Безгрешное сладострастие речи — страница 23 из 69

Таков сюжет. Несмотря на неровность письма, у Бромлей выдаются великолепные эпизоды: например, сцена гнева демиурга, принявшего облик коня – того самого, на которого намекает его имя:

«Над долиной Москвы, видимой с Воробьевых гор, появился танцующий в небе бешеный конь <…> Конь ударял разъяренными копытами задних ног и взвивал ввысь великолепную тяжесть своего крупа: шея змеем летела за головой, ноги поджаты, живот горит между черных колен: он прыгал на передние ноги и скакал вправо и влево, зубы его выражали чистую ярость. Свист сияющих пропастей, и кипение гор, и удары мчались за ним. Он останавливался, как бы утомленный лётом пространств, и мчался, не сходя с места, буравя клокочущими копытами землю <…>

Конь взлетел и стал четырьмя ногами сбоку на отвесной стене скалы, как магнит на железо, и бил со звоном камень под ногами, висел и плясал на стене, и тень его висела до низа горы, и хребет содрогался божественным буйством.

Это был танец страсти <…> это любовь бога плясала над миром, им осужденным на казнь» (с. 266).

И все венчает замечательная деталь:

«Во время последнего его танца я заметил, как тень танцующего коня грянулась о белую стену торгового склада на Болоте, близ Каменного моста, и отбила штукатурку на стене в форме конского контура» (с. 267).
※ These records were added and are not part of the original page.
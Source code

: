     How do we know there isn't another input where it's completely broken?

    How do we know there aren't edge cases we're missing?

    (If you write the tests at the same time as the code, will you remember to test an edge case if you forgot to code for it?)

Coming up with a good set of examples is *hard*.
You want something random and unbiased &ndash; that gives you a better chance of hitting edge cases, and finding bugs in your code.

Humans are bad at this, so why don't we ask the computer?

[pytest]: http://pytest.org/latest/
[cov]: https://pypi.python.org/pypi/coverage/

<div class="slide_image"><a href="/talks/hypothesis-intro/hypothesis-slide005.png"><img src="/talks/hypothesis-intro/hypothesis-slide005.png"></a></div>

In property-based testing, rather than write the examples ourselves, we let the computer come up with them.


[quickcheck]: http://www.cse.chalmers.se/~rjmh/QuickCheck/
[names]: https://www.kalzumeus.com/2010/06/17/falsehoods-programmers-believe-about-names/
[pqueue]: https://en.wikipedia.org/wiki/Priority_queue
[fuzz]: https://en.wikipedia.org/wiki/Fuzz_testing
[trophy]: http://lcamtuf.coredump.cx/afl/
Волшебный конь с удивительными фокусами, стоящий поперек тяготению, создает высокий контрапункт цирковым номерам черного пса/белого пуделя.

Общее в обоих произведениях – это сам принцип совмещения сакрально-космического плана и грубой буффонады с цирковыми номерами. В плане языковом этому соответствует ироническое использование архаизмов для тривиальных действий мифологических фигур: «высокий отец мой <…> высунув ногу из порфир своих, дал мне пинка в крестец, и, взвившись, подобно веретену, я пал на землю…» (с. 218), или гротескное сочетание архаичной подачи страстей библейского размаха с экспрессивной пейоративной лексикой. В повести обильно цитируются ругатели, привносящие в нее низменную речевую струю: это пророк с помойки, старая нянька Натали, да и сама Натали в диалогах с ней (где их ругань маскирует обоюдную глубокую привязанность), а также препирательства Виктора с помощником Менделем. Слой бытовой брани пополняет эмоциональный спектр повести, усиливая напряжение между полюсами «небесного» и «тривиального».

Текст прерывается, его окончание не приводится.